— TASK TO CARRY OUT —
Look through the entries for the line containing "hardlink 0.3 now". Then output that line and every line after it, exactly, to the end.

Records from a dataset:

━━━━

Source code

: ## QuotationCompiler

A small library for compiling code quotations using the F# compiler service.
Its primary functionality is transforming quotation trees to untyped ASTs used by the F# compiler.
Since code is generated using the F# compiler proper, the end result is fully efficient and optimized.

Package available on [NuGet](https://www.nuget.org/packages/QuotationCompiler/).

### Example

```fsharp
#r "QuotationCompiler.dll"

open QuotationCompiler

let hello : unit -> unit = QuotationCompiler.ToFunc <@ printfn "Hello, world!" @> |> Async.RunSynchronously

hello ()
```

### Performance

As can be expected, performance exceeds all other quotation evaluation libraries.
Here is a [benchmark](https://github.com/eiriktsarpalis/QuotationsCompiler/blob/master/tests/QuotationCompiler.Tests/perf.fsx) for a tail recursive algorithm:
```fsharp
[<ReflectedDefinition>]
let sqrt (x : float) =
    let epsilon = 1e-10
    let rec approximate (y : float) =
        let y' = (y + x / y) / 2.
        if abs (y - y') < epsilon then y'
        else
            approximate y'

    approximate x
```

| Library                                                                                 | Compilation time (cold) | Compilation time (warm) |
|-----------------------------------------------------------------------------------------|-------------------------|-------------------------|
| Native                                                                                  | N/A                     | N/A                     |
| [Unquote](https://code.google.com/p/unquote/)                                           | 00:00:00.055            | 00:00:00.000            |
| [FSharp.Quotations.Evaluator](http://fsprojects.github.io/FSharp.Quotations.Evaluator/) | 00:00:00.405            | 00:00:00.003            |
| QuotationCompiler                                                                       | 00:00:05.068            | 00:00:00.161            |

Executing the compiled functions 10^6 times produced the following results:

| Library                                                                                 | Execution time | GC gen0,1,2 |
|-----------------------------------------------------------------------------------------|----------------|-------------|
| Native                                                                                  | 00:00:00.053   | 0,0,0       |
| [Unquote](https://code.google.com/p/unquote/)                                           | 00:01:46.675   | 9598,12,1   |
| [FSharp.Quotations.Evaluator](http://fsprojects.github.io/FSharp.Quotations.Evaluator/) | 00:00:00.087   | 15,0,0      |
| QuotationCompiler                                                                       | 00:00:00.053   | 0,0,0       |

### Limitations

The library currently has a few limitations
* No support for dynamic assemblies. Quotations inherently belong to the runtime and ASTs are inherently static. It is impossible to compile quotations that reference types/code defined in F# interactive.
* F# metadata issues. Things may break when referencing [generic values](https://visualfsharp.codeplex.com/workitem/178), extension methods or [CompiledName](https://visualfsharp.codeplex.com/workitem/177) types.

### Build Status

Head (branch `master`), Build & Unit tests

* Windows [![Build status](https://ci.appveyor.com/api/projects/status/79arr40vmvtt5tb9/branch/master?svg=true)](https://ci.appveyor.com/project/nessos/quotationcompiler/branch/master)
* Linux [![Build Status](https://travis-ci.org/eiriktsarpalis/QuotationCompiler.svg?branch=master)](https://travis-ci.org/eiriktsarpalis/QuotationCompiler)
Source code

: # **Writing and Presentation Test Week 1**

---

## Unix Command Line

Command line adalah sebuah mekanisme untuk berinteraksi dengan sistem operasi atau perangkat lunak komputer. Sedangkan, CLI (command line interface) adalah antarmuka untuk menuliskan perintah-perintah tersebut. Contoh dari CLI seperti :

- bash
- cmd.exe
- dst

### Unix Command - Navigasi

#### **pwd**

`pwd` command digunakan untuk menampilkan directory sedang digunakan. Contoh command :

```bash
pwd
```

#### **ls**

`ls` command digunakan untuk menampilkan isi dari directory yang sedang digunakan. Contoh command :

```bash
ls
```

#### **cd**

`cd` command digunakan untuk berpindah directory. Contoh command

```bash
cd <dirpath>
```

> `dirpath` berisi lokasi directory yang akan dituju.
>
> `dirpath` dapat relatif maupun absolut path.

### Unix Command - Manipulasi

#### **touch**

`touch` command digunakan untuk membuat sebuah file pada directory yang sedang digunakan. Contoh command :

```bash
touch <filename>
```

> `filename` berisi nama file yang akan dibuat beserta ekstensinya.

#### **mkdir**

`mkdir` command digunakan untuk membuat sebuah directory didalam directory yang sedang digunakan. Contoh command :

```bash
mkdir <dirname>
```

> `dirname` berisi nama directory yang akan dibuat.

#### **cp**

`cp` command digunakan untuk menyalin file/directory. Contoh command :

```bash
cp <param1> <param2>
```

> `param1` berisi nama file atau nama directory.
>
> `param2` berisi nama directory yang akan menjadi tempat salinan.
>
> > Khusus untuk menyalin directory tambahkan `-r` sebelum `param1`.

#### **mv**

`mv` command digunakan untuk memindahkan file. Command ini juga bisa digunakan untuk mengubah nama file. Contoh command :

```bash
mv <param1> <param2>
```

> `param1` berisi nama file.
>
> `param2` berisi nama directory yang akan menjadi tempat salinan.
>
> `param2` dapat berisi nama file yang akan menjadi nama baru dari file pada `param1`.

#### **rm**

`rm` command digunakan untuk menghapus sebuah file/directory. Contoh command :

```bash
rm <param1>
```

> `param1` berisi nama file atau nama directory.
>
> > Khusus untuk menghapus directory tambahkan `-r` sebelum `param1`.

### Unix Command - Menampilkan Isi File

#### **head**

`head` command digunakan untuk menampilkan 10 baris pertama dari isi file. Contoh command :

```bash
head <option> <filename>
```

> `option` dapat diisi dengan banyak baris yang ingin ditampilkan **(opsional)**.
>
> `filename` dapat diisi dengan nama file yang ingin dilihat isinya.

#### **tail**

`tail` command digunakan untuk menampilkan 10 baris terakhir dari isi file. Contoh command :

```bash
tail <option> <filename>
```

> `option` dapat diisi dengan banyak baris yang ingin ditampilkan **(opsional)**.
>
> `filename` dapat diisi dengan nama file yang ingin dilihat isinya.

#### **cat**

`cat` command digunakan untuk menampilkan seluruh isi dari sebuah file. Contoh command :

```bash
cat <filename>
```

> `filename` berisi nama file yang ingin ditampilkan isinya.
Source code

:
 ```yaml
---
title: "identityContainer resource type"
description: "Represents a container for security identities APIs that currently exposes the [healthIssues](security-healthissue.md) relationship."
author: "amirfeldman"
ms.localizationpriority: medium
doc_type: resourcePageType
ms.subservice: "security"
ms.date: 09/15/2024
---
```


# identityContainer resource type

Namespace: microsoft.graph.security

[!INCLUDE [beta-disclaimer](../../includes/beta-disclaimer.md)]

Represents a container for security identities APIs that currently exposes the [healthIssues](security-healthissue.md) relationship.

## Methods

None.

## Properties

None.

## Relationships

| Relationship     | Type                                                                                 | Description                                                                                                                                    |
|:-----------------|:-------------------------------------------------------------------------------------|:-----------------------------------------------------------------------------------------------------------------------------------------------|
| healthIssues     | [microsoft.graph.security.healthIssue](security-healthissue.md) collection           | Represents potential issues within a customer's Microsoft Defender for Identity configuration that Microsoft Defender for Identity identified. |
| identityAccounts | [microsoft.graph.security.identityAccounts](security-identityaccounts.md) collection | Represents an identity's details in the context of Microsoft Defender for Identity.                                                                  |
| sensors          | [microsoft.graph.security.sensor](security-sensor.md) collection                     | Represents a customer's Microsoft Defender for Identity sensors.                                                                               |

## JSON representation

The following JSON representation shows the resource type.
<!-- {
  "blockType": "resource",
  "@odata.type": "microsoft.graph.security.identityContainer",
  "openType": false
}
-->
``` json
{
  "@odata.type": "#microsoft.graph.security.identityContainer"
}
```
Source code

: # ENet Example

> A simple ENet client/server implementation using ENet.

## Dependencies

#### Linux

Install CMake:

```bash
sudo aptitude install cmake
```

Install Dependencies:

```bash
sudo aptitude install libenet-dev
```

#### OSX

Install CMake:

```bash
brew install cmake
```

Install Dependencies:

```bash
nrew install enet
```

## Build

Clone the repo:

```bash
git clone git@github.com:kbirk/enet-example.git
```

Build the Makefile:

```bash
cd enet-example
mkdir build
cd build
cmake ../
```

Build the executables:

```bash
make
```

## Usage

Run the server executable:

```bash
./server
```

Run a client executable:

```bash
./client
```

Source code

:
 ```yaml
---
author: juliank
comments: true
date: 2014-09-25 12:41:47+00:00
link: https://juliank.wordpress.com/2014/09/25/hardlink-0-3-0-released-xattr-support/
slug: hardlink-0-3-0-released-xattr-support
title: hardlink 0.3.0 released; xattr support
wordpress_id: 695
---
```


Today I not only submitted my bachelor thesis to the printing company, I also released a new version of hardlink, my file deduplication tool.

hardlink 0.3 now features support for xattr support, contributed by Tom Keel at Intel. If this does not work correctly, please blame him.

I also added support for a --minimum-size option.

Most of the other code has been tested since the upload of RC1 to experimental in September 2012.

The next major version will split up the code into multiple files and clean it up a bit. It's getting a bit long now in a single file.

━━━━

— RESPONSE TO THIS TASK —
hardlink 0.3 now features support for xattr support, contributed by Tom Keel at Intel. If this does not work correctly, please blame him.

I also added support for a --minimum-size option.

Most of the other code has been tested since the upload of RC1 to experimental in September 2012.

The next major version will split up the code into multiple files and clean it up a bit. It's getting a bit long now in a single file.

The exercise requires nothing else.